- [WORK TO COMPLETE] Repeat the records. Match each character exactly.

[Opening SOURCE INFORMATION section]

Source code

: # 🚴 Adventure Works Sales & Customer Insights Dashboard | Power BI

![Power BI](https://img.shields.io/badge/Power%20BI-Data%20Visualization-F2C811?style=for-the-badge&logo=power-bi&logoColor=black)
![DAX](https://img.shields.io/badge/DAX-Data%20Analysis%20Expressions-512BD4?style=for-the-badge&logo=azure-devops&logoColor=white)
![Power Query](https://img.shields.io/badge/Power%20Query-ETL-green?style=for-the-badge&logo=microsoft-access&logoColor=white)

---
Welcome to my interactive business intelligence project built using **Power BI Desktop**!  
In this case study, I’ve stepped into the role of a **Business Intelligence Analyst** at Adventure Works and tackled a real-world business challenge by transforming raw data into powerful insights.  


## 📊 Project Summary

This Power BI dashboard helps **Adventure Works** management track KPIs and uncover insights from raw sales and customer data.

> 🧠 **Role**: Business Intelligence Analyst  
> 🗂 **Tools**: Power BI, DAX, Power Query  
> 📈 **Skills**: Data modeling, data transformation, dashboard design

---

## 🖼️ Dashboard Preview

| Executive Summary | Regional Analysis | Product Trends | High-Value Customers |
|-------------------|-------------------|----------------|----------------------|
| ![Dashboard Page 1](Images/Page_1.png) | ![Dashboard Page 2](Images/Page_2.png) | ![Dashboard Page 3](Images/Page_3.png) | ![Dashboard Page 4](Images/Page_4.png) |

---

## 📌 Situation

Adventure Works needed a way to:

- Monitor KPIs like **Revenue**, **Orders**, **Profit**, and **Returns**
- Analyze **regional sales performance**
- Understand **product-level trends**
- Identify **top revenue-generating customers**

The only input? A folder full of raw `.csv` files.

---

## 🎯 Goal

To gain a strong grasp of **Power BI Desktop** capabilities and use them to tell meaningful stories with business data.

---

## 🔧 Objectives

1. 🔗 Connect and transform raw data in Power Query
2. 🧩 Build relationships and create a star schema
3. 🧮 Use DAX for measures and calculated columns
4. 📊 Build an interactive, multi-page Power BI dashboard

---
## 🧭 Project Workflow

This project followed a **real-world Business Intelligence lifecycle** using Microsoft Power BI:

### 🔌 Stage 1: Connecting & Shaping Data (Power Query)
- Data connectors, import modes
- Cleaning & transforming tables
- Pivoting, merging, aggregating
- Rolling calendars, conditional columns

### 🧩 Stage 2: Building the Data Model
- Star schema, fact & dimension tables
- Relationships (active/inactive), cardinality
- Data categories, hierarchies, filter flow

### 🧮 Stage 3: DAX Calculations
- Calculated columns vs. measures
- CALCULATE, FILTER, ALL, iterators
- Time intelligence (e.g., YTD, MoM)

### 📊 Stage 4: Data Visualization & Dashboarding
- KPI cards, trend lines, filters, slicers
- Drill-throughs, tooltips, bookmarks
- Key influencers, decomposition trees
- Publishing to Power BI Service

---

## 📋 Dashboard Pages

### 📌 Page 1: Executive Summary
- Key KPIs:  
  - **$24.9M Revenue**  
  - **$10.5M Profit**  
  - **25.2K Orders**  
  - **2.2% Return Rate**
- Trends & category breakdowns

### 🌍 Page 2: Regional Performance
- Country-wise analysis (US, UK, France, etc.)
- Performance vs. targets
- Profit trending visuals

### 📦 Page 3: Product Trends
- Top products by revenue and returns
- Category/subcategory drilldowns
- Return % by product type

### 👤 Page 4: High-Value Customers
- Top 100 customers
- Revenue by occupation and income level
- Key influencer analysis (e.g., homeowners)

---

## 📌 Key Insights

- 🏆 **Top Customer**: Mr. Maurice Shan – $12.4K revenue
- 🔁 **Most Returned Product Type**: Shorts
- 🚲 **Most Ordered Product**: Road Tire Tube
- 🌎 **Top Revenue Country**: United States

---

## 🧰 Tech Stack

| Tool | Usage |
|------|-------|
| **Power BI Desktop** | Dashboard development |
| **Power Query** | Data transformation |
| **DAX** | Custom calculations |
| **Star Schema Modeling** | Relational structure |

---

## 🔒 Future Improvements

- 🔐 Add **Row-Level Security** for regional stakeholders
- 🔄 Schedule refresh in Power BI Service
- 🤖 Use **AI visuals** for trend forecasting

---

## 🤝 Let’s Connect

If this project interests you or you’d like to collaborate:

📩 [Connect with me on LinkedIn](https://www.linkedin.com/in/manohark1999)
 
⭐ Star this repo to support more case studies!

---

[Closing SOURCE INFORMATION section]

- [ANSWER FOR THIS EXERCISE]
Source code

: # 🚴 Adventure Works Sales & Customer Insights Dashboard | Power BI

![Power BI](https://img.shields.io/badge/Power%20BI-Data%20Visualization-F2C811?style=for-the-badge&logo=power-bi&logoColor=black)
![DAX](https://img.shields.io/badge/DAX-Data%20Analysis%20Expressions-512BD4?style=for-the-badge&logo=azure-devops&logoColor=white)
![Power Query](https://img.shields.io/badge/Power%20Query-ETL-green?style=for-the-badge&logo=microsoft-access&logoColor=white)

---
Welcome to my interactive business intelligence project built using **Power BI Desktop**!  
In this case study, I’ve stepped into the role of a **Business Intelligence Analyst** at Adventure Works and tackled a real-world business challenge by transforming raw data into powerful insights.  


## 📊 Project Summary

This Power BI dashboard helps **Adventure Works** management track KPIs and uncover insights from raw sales and customer data.

> 🧠 **Role**: Business Intelligence Analyst  
> 🗂 **Tools**: Power BI, DAX, Power Query  
> 📈 **Skills**: Data modeling, data transformation, dashboard design

---

## 🖼️ Dashboard Preview

| Executive Summary | Regional Analysis | Product Trends | High-Value Customers |
|-------------------|-------------------|----------------|----------------------|
| ![Dashboard Page 1](Images/Page_1.png) | ![Dashboard Page 2](Images/Page_2.png) | ![Dashboard Page 3](Images/Page_3.png) | ![Dashboard Page 4](Images/Page_4.png) |

---

## 📌 Situation

Adventure Works needed a way to:

- Monitor KPIs like **Revenue**, **Orders**, **Profit**, and **Returns**
- Analyze **regional sales performance**
- Understand **product-level trends**
- Identify **top revenue-generating customers**

The only input? A folder full of raw `.csv` files.

---

## 🎯 Goal

To gain a strong grasp of **Power BI Desktop** capabilities and use them to tell meaningful stories with business data.

---

## 🔧 Objectives

1. 🔗 Connect and transform raw data in Power Query
2. 🧩 Build relationships and create a star schema
3. 🧮 Use DAX for measures and calculated columns
4. 📊 Build an interactive, multi-page Power BI dashboard

---
## 🧭 Project Workflow

This project followed a **real-world Business Intelligence lifecycle** using Microsoft Power BI:

### 🔌 Stage 1: Connecting & Shaping Data (Power Query)
- Data connectors, import modes
- Cleaning & transforming tables
- Pivoting, merging, aggregating
- Rolling calendars, conditional columns

### 🧩 Stage 2: Building the Data Model
- Star schema, fact & dimension tables
- Relationships (active/inactive), cardinality
- Data categories, hierarchies, filter flow

### 🧮 Stage 3: DAX Calculations
- Calculated columns vs. measures
- CALCULATE, FILTER, ALL, iterators
- Time intelligence (e.g., YTD, MoM)

### 📊 Stage 4: Data Visualization & Dashboarding
- KPI cards, trend lines, filters, slicers
- Drill-throughs, tooltips, bookmarks
- Key influencers, decomposition trees
- Publishing to Power BI Service

---

## 📋 Dashboard Pages

### 📌 Page 1: Executive Summary
- Key KPIs:  
  - **$24.9M Revenue**  
  - **$10.5M Profit**  
  - **25.2K Orders**  
  - **2.2% Return Rate**
- Trends & category breakdowns

### 🌍 Page 2: Regional Performance
- Country-wise analysis (US, UK, France, etc.)
- Performance vs. targets
- Profit trending visuals

### 📦 Page 3: Product Trends
- Top products by revenue and returns
- Category/subcategory drilldowns
- Return % by product type

### 👤 Page 4: High-Value Customers
- Top 100 customers
- Revenue by occupation and income level
- Key influencer analysis (e.g., homeowners)

---

## 📌 Key Insights

- 🏆 **Top Customer**: Mr. Maurice Shan – $12.4K revenue
- 🔁 **Most Returned Product Type**: Shorts
- 🚲 **Most Ordered Product**: Road Tire Tube
- 🌎 **Top Revenue Country**: United States

---

## 🧰 Tech Stack

| Tool | Usage |
|------|-------|
| **Power BI Desktop** | Dashboard development |
| **Power Query** | Data transformation |
| **DAX** | Custom calculations |
| **Star Schema Modeling** | Relational structure |

---

## 🔒 Future Improvements

- 🔐 Add **Row-Level Security** for regional stakeholders
- 🔄 Schedule refresh in Power BI Service
- 🤖 Use **AI visuals** for trend forecasting

---

## 🤝 Let’s Connect

If this project interests you or you’d like to collaborate:

📩 [Connect with me on LinkedIn](https://www.linkedin.com/in/manohark1999)
 
⭐ Star this repo to support more case studies!

---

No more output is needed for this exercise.